EXERCISE INSTRUCTIONS:
Copy each line in the data below that contains the word "subsection".

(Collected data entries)

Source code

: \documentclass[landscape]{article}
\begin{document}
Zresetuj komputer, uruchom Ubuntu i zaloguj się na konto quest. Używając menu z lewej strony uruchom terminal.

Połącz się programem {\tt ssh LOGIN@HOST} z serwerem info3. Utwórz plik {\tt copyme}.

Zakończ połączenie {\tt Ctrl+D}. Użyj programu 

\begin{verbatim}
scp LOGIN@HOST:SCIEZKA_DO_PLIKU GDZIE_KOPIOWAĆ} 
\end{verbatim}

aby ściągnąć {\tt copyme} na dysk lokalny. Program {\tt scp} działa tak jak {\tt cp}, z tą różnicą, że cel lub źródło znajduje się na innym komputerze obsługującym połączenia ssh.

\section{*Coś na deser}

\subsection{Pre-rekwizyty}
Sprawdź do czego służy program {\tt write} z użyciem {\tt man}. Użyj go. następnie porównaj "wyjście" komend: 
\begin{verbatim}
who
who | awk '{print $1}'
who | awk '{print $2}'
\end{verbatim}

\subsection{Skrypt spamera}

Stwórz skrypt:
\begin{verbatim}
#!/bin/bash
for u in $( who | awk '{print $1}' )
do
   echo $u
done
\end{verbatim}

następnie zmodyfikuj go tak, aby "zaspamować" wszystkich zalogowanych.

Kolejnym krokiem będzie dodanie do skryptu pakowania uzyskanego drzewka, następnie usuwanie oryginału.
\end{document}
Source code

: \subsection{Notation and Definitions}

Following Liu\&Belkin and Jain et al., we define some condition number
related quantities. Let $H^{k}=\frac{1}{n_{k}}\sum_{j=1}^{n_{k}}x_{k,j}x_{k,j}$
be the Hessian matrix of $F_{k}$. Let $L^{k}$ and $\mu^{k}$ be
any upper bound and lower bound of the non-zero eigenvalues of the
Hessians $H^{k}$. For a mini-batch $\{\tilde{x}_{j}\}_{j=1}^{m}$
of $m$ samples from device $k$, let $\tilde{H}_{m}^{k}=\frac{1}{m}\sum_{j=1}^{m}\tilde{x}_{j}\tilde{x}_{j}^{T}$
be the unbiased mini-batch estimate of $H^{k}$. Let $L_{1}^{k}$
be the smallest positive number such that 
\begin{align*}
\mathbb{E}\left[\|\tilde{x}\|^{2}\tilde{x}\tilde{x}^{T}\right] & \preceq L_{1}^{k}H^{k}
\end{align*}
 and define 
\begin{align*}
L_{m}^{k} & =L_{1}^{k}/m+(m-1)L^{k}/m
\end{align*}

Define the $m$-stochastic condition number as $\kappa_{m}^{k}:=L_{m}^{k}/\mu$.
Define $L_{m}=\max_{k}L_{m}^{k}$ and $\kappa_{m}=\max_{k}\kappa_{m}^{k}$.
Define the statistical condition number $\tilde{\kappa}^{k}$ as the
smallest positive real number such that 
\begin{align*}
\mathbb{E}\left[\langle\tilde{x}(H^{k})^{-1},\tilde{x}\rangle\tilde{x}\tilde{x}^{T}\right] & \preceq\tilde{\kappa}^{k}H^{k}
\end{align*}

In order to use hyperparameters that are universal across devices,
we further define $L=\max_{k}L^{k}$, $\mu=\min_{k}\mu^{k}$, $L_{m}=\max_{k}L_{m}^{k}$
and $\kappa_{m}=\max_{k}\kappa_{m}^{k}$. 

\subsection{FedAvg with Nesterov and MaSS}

EXERCISE SOLUTION:
\subsection{Pre-rekwizyty}
\subsection{Skrypt spamera}
: \subsection{Notation and Definitions}
\subsection{FedAvg with Nesterov and MaSS}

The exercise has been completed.